▽
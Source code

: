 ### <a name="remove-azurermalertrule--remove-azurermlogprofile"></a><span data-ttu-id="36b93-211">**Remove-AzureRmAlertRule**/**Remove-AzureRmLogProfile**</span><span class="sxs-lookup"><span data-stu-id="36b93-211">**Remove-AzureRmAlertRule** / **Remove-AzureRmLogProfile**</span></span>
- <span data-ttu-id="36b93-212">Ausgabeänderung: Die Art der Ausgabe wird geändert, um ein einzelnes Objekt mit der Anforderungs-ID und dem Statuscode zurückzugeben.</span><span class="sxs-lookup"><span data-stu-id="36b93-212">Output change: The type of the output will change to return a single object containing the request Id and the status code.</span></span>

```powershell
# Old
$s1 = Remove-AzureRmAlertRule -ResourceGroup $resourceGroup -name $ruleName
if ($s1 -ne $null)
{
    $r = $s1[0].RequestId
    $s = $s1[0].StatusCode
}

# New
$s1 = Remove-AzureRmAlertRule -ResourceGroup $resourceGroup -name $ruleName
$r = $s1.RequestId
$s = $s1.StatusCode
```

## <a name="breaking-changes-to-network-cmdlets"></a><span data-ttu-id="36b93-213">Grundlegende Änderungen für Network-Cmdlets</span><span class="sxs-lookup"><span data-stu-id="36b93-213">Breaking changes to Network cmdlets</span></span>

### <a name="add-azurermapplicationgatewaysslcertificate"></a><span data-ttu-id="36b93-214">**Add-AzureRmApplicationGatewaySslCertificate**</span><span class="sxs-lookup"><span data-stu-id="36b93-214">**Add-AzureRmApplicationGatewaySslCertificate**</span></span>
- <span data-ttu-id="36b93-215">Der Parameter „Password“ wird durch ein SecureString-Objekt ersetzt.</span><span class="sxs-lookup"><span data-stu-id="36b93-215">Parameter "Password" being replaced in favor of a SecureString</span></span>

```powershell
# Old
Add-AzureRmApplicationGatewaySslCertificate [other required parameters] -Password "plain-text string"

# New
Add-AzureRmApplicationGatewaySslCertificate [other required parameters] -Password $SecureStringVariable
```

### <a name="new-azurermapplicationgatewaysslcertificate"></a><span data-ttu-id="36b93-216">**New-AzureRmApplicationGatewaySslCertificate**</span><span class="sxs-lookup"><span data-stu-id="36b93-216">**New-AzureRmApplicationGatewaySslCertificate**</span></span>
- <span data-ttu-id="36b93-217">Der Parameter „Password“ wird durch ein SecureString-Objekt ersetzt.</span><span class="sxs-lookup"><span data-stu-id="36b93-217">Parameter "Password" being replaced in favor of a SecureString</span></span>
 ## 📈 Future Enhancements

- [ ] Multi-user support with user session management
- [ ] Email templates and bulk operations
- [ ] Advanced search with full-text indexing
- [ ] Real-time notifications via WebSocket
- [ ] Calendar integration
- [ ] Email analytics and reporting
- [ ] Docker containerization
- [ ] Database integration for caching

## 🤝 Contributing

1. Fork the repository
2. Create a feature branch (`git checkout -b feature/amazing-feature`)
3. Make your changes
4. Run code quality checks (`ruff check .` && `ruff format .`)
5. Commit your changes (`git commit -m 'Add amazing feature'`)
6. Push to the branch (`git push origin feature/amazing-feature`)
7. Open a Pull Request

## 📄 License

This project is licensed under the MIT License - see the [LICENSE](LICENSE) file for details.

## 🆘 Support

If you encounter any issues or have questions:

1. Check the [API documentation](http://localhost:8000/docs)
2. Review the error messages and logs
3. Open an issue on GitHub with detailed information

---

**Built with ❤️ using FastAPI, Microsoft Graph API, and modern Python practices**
△
- [Task]: Supply only the count of lines above holding "branch".

- [Answer to this exercise]: 2